There is no democracy when party or governing leaders change the rules of a primary or of an election after the votes are cast if the result doesn’t go their way. That is known as dictatorship, as demagoguery.
One can only hope that Evelyn Gordon’s commentary on the election and its lessons will be internalized, commented upon and gain gradual recognition of validty in MSM. MB
Lessons of the Election, by Evelyn Gordon (Jerusalem Post)
Excerpts:
On the Right, the results were an object lesson in the perils of short-changing democracy. And on the Left, they were an object lesson in what responsible voting can accomplish.
…Likud… lost seats by scorning their voters. …The drop was particularly dramatic: It shrank 25 percent in a mere two months, from a high of 36 seats in a poll taken the day after its primary to 27 seats in the election. All these seats clearly migrated rightward, since the overall rightist-religious bloc did not shrink. And that is the key to understanding what happened.
Likud’s primary produced a list attractive to rightists; hence many who had deserted the party in 2006 initially returned. But then, in a disgraceful and anti-democratic move instigated by chairman Binyamin Netanyahu, party institutions reordered the slate’s reserved slots three days after the primary to demote some of the hawks and promote left-leaning candidates, as Netanyahu wanted a “centrist” list. And disgusted rightists, unwilling to support a party whose leader so clearly did not want them, jumped ship.
…Primary voters… read the political map more accurately than Netanyahu. He thought the battle was over the Center, so he wanted a list that would appeal to Kadima voters. But the battle turned out to be over the Right – and primary voters had given him precisely the list he needed to win it. Thus had he honored their will, he would now head a larger, stronger faction and be better placed to form a stable, functional government.
Related report: Feiglin Still Blames Bibi for Likud Coming in Second, by Abe Selig (Jerusalem Post)
Instead, he woke up only belatedly, as Likud’s edge over Kadima in the polls steadily narrowed even though Kadima was also shrinking. He then tried to break right, but it was too late: Rightists refused to vote for someone who had shown them the door just two months earlier. Hence he is now in an impossible situation: Instead of being the obvious candidate to form a government, Tzipi Livni is in position to challenge him, enabling smaller parties to launch an extortionate bidding war.
THERE is the lesson of Kadima. According to pollster Rafi Smith, fully 40% of Kadima’s voters chose it just days before the election. They came overwhelmingly from the Left: Smith says Kadima took one-third of Labor’s voters and even more of Meretz’s. And they came for one reason only: As the gap between Likud and Kadima in the polls narrowed, leftists realized that supporting Kadima offered their only hope of forming the next government. So they held their noses and did so. As one such voter told Ha’aretz: “For years I’ve voted Meretz, but this year, since I’m no great fan of Netanyahu, I decided to vote for Tzipi Livni. I think her party is atrocious… but I had no choice… she’s the only answer to Netanyahu.”
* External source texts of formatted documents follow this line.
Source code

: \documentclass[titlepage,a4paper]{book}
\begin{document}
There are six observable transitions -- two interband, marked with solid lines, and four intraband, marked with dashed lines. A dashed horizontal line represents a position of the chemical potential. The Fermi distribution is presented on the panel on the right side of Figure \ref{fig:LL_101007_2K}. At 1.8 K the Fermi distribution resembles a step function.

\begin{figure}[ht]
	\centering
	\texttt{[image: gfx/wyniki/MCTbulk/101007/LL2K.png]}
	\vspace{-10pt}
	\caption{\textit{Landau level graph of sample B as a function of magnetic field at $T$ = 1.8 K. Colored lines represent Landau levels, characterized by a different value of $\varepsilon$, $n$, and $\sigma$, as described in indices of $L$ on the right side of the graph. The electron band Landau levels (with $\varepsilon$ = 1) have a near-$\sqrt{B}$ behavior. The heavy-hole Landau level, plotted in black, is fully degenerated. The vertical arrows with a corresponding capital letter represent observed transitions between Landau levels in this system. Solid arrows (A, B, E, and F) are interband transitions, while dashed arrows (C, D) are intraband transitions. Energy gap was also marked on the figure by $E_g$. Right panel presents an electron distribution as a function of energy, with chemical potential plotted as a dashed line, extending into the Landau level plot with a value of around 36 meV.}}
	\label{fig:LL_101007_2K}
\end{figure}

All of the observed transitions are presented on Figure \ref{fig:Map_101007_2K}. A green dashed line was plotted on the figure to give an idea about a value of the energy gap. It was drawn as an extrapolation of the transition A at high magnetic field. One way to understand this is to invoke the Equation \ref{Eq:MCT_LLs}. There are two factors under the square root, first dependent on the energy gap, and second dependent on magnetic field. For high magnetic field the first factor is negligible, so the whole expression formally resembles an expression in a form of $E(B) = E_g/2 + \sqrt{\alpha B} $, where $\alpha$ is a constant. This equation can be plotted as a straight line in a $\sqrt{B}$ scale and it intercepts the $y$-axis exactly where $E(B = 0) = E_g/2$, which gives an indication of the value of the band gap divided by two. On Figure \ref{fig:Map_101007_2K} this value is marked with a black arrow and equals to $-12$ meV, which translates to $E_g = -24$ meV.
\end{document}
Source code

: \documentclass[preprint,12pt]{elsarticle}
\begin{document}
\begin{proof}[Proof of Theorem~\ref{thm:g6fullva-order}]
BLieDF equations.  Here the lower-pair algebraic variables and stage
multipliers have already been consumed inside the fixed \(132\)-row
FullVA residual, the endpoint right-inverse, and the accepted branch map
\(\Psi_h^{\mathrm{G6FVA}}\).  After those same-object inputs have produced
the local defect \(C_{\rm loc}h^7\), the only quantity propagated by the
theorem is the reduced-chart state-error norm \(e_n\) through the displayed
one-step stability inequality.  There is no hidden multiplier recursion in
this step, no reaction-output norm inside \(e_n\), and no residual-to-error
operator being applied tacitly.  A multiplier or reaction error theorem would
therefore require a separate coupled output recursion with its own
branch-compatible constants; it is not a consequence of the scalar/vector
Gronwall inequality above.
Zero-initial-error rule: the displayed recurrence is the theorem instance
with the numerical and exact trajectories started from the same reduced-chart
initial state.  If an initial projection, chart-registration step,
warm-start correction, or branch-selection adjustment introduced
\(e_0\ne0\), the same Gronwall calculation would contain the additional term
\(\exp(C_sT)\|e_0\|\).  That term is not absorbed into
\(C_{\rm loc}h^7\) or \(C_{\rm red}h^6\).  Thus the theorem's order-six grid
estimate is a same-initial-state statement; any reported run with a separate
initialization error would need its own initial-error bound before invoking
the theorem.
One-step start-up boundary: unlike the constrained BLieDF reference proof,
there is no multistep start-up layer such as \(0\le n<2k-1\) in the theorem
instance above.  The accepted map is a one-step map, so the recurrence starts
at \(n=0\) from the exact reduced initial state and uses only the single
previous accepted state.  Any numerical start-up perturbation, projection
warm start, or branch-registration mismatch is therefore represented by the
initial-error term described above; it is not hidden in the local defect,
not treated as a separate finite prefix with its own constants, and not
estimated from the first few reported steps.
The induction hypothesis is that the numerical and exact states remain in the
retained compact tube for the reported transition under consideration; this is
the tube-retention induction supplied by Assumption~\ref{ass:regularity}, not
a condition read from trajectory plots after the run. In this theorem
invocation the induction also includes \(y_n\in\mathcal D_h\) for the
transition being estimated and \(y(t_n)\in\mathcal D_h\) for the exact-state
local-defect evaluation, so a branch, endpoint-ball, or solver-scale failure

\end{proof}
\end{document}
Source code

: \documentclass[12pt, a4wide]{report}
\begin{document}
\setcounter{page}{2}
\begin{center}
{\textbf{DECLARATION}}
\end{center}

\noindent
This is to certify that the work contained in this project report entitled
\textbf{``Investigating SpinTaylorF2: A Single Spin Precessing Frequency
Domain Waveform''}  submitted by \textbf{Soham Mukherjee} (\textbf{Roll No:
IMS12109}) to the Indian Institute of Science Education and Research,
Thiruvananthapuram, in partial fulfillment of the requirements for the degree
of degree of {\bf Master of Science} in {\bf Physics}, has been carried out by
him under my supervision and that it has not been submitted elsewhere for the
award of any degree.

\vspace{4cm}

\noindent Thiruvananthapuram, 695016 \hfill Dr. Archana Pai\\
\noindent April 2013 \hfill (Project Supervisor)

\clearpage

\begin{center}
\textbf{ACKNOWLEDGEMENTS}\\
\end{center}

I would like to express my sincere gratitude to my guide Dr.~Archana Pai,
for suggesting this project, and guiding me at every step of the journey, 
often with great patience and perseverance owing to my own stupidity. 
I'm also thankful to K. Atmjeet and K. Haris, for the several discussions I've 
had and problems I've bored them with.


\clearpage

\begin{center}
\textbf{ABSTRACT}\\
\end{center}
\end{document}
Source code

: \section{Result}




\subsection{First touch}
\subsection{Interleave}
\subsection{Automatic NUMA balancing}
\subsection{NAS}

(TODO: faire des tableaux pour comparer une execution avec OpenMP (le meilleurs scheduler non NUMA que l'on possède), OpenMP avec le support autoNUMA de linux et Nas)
The results are unfortunate: a Netanyahu-Livni stalemate in which neither can easily form a government. But given that Netanyahu had for months appeared unstoppable, it was a stunning achievement, and it very nearly succeeded. Had Kadima beaten Likud by somewhat more than a mere one seat, Livni’s claim to be the people’s choice might have been convincing.
….Even if Netanyahu manages to form a coalition – which is still uncertain, given Kadima’s ability to play spoiler – a government comprising six separate factions, with… no one party large enough to dominate, will be too dysfunctional to do anything useful and will ultimately collapse prematurely.
These, then, are the election’s lessons: Give the voters a say, honor their will after doing so, and unite behind a party that could actually form a government instead of dissipating your electoral power among numerous small factions. And if Israelis learn them, our political system may even start producing governments capable of governing.